La ordeña silenciosa
La metástasis de la corrupción a gran escala ha proliferado en el cuerpo social
En los últimos años México sacudió a la prensa internacional con imágenes de cuerpos colgados, cadáveres sin cabeza y sepulcros masivos; escenas que el mundo había creído haber dejado atrás, confinadas a las fotografías en blanco y negro procedentes de guerras terribles sufridas en décadas pasadas. Para escándalo y repulsa de todos, los cárteles de la droga exhumaron y actualizaron la barbarie en México hasta convertirla en una experiencia recurrente. 170.000 muertos después parecería que ya nada podría sorprendernos.
Sin embargo, no puedo quitarme de la cabeza un par de imágenes recientes, menos sangrientas pero igualmente inquietantes.

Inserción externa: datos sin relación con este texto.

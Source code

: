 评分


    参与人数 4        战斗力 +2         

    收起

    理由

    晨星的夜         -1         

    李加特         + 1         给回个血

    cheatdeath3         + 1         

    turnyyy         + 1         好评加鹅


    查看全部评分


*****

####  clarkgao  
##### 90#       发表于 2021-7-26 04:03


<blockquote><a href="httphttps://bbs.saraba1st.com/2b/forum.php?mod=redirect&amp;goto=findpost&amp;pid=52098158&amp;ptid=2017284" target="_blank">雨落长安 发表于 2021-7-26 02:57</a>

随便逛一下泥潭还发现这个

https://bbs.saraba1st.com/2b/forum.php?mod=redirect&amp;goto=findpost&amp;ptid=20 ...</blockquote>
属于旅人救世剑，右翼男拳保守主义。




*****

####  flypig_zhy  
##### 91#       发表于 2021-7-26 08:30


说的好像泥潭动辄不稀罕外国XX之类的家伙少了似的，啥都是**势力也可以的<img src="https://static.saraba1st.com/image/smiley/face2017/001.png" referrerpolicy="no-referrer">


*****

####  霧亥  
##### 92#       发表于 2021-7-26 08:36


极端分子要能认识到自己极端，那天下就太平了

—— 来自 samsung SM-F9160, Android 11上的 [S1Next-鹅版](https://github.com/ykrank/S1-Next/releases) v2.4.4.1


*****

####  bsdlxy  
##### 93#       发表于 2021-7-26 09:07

Una docena de cadáveres dejó de provocarme insomnio hace tiempo, pero volvió a quitarme el sueño la fotografía de un tren saboteado por un centenar de pobladores, mujeres y niños incluidos. Y algo parecido había experimentado días antes con la noticia de un supermercado saqueado por los vecinos cuando el propietario se negó a pagar la extorsión de los matones del pueblo.
Estos dos últimos incidentes, el tren y el supermercado, me parece que constituyen un salto cualitativo en la degradación moral del tejido social y en la descomposición del Estado de derecho en México.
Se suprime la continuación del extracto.